Posted on 20 February 2019

Analysis of previously unseen letters has shed new light on Charles Dickens’s troubled relationship with his wife Catherine – revealing at one point he attempted to have her committed to a mental asylum.


The letters are held at Harvard University

Until now, most accounts of the break-up of Dickens’s marriage in 1858 have given his side of the story.

However, a new cache of letters unearthed and analysed by a University of York professor tells it for the first time from the point of view of his abandoned wife.

Enormous importance

The letters reveal Dickens’s attempts to have his wife incarcerated failed after a doctor found there was no evidence that Catherine suffered from a mental disorder.

The 98 letters are held at Harvard University.

Professor John Bowen, from the University of York’s Department of English and Related Literature, was given access to the letters and was the first to recognise their enormous importance.

“Biographers and scholars have known for years how badly Dickens behaved at this time, but it now seems that he even tried to bend the law to place his wife and the mother of his children in a lunatic asylum, despite her evident sanity.”

“What I discovered was both detailed and shocking, and to my knowledge, I was the first academic to transcribe and analyse these letters. It was a moment that made the hairs on the back of my neck stand up.”

The accusation comes in a letter from Edward Dutton Cook, Catherine’s next-door neighbour in Camden, north London, where she lived after her separation from Dickens. The letters were sent from Cook to his friend and fellow journalist William Moy Thomas.

Cook was already a friend of Dickens’s eldest son Charley, and he and his wife Lynda made a close friendship with Catherine.
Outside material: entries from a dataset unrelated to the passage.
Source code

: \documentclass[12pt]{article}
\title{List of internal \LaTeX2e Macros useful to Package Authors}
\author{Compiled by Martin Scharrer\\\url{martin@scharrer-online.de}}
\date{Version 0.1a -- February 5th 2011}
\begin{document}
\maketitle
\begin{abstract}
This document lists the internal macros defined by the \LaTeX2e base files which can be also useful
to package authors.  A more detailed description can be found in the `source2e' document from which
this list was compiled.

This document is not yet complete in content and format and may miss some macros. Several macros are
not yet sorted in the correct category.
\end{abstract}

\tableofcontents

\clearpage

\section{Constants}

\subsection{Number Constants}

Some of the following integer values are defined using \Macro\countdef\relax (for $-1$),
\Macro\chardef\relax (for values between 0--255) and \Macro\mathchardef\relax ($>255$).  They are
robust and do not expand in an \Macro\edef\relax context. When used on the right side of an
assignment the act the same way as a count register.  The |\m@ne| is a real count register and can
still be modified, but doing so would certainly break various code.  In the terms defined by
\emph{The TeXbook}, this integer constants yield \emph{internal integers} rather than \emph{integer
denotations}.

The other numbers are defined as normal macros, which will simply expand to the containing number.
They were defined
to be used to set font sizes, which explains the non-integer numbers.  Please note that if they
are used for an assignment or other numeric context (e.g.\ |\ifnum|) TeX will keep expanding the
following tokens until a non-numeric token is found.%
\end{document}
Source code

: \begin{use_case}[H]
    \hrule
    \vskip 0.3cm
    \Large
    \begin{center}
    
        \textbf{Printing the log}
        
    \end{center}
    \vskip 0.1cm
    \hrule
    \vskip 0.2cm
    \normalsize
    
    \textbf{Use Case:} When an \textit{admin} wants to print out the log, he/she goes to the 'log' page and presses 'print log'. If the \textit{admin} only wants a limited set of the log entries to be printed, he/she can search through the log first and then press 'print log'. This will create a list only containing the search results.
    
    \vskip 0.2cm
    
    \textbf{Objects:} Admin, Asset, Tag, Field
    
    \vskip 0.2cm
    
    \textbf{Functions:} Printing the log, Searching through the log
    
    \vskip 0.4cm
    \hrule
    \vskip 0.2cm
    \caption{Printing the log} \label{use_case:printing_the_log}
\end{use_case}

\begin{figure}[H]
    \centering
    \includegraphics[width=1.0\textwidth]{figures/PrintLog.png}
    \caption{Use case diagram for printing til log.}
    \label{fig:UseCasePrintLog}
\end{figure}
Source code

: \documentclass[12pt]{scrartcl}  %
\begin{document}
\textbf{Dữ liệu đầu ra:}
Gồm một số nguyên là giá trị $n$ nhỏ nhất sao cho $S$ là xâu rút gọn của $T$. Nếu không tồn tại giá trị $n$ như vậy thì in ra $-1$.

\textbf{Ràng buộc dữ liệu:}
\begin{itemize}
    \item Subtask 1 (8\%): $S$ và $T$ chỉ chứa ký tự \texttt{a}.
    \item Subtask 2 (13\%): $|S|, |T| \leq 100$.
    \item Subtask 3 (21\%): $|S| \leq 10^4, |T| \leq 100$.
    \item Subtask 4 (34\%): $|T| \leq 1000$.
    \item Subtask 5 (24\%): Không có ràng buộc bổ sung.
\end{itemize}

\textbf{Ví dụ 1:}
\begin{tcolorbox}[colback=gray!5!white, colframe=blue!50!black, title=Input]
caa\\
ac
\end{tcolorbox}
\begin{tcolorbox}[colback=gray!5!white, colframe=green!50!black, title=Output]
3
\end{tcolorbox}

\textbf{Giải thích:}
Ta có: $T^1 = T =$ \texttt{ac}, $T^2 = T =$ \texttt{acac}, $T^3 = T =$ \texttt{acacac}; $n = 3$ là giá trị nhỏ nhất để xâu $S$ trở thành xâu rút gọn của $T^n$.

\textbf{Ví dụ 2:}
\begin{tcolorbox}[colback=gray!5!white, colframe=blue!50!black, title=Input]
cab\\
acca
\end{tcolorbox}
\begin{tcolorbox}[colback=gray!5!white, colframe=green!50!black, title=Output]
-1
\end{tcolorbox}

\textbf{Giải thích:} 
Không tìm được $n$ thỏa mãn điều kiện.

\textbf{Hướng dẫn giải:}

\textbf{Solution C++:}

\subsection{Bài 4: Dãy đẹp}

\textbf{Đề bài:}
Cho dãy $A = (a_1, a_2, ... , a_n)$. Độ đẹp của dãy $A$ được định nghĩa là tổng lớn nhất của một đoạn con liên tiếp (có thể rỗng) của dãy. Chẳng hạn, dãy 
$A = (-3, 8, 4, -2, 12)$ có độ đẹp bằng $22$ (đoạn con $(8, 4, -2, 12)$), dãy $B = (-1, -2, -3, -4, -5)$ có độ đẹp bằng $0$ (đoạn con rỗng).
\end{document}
As Catherine was dying, she told them more and more about how Dickens had behaved 20 years earlier, after he met the young actress Ellen Ternan and decided to break up their long, hitherto happy marriage.

Detailed information

The letters give a convincing account of the break-up of the marriage, evidently directly from Catherine herself, an account that is full of detailed information about Dickens, Catherine and Ternan.

The crucial revelation comes in a letter from January 1879. Catherine was then very ill, taking twice-daily morphine injections to reduce her pain, and sometime around the New Year had evidently poured her heart out to Edward, Lynda, or both.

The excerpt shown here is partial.